1985年の夏、アップル・コンピュータ社では、社内研修期間として「アップル・ユニバーシティ」が立ち上がりました。35人の若きリーダーたちが参加した研修では古びた建物の中で白い布が覆われた大きな家具が置かれていました。そしてオープニングで、「白い布の下には家具があります。最初の課題は皆さん自身のベースキャンプをこの会議室に作る事です。」としてグループ毎に自分たちのベースキャンプをまず作らせたのです。
そしてキャンプの準備が出来上がるとコンサルタントが、壁一面に貼った巨大な日程表を使って、1週間のオリエンテーションを、登山をイメージして説明しました。
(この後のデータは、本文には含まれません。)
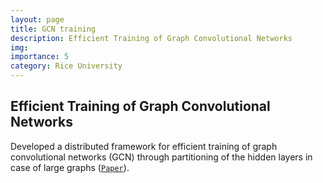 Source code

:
 ```yaml
---
layout: page
title: GCN training
description: Efficient Training of Graph Convolutional Networks
img:
importance: 5
category: Rice University
---
```


## Efficient Training of Graph Convolutional Networks <!--(/projects//fastGCN.md)-->
Developed a distributed framework for efficient training of graph convolutional networks (GCN) through partitioning of the hidden layers in case of large graphs ([`Paper`](https://arxiv.org/pdf/2102.10424)).
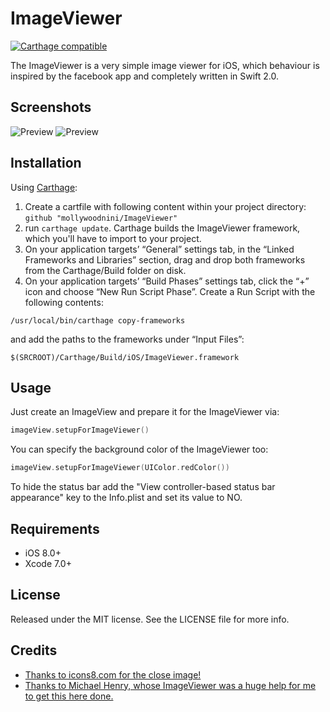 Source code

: # ImageViewer

[![Carthage compatible](https://img.shields.io/badge/Carthage-compatible-4BC51D.svg?style=flat)](https://github.com/Carthage/Carthage)

The ImageViewer is a very simple image viewer for iOS, which behaviour is inspired by the facebook app and completely written in Swift 2.0.

## Screenshots
![Preview](https://cloud.githubusercontent.com/assets/5786065/7445805/72750532-f1c2-11e4-8944-b213bccbce73.gif
) ![Preview](https://cloud.githubusercontent.com/assets/5786065/7445806/7277981a-f1c2-11e4-9e08-bdc488f8b6a3.gif
)



## Installation
Using [Carthage](https://github.com/Carthage/Carthage):

1. Create a cartfile with following content within your project directory: `github "mollywoodnini/ImageViewer"`
2. run `carthage update`. Carthage builds the ImageViewer framework, which you'll have to import to your project.
3. On your application targets’ “General” settings tab, in the “Linked Frameworks and Libraries” section, drag and drop both frameworks from the Carthage/Build folder on disk.
4. On your application targets’ “Build Phases” settings tab, click the “+” icon and choose “New Run Script Phase”. Create a Run Script with the following contents:
```
/usr/local/bin/carthage copy-frameworks
```
and add the paths to the frameworks under “Input Files”:
```
$(SRCROOT)/Carthage/Build/iOS/ImageViewer.framework
```

## Usage
Just create an ImageView and prepare it for the ImageViewer via:
```swift
imageView.setupForImageViewer()
```

You can specify the background color of the ImageViewer too:
```swift
imageView.setupForImageViewer(UIColor.redColor())
```

To hide the status bar add the "View controller-based status bar appearance" key to the Info.plist and set its value to NO.

## Requirements
- iOS 8.0+
- Xcode 7.0+

## License

Released under the MIT license. See the LICENSE file for more info.

## Credits
- <a href="https://icons8.com/web-app/3058/Close">Thanks to icons8.com for the close image!</a>
- <a href="https://github.com/michaelhenry/MHFacebookImageViewer">Thanks to Michael Henry, whose ImageViewer was a huge help for me to get this here done.</a>
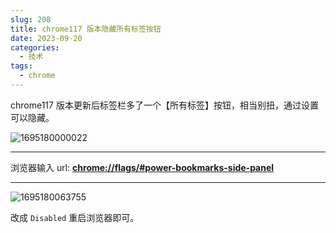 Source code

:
 ```yaml
---
slug: 208
title: chrome117 版本隐藏所有标签按钮
date: 2023-09-20
categories: 
  - 技术
tags:
  - chrome
---
```


chrome117 版本更新后标签栏多了一个【所有标签】按钮，相当别扭，通过设置可以隐藏。

![1695180000022](https://imgurl.zishu.me/images/old/1695180000022.jpg)

---

浏览器输入 url: **[chrome://flags/#power-bookmarks-side-panel](chrome://flags/#power-bookmarks-side-panel)**

---

![1695180063755](https://imgurl.zishu.me/images/old/1695180063755.jpg)

改成 `Disabled` 重启浏览器即可。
参加者はまるで自分が登山チームで共通のゴール(山頂)に対して一歩一歩近づくように研修、ディスカッションが進行していきました。
ここで言いたい事は、ワクワクした仕事をするためには、メタファーとビジュアルがあることが大事であるということです。パーソナルコンピュータの原型ダイナブックを提唱したアラン・ケイは「ビジュアル化はIQを80ポイント上げる効果がある」と言っています。
チームミーティングをする際に、このビジアルグラフィックを使ったメタファー、すなわち我々の活動を示す比喩を描く事で、そのチームワークの生産性やモチベーションが格段に上がる事が実証されています。メタファーの例としては以下のものがあります。
- 自然を使ったメタファー(大地の広がり、青い空などの自然)
- 旅を使ったメタファー(今いる場所からどこかの目的地に向かって行く)
- 乗り物を使ったメタファー(車、バス、船などそしてそれをどうやって動かすか)
- 別な分野に置き換えるメタファー(スポーツ、戦争など他のものに置き換えてみる)
またそのチームで将来についてのビジョンを創るのであれば「カバー・ストーリー・ビジョン」をいうフレームワークを使い、メンバー自身が思い描いたビジョン(将来)を新しい雑誌のカバーページにどう描いていくかというグラフィカルな手法があります。
またある場合には、ビジネスや仕事を庭の草木の様子に例えて絵を描いてみたり、またコンピュータに置き換えて表現してみる。ビジネスのコアとなるものがOSであり、そのうえで動かしている仕事がアプリケーション、そんな絵をホワイトボードや模造紙に描いてみると会議の雰囲気が一変します。
なかなか日本人のビジネスピープルには絵を描くという行為は難しいかもしれませんが、例えば簡単なやり方として、登山の絵のテンプレートを決めておいて、会議の最初に頂上とその途中の到達点を書き込んでマイルストーンをビジュアルに共有する、といった方法がやりやすいと思います。
是非、このチームワークがそして会議がワクワクするビジュアル手法を取り入れてみてはいかがでしょうか。
ビジュアル化の手法は特にチームビルディングやチームワークに有効です。新しくチームを立ち上げた時、そのチームメンバーのロイヤリティや絆(きずな)というものが大事ですよね。例えば
我々のチームは戦場で限られた物資で知恵と工夫をこらして敵と戦っている、とか、
我々は野球のチームで今、相手チームに1点リードされているけれど、9回の裏にチャンスが回って来た、
とか自分たちのチームや会社を何かメタファーに例えることによって、ワクワクしてくるときがありませんか? そのワクワクを持続させるために絵を描いて、そのシンボルを作るのです。ビジュアルなメタファーは仕事を楽しくワクワクしたものするのです。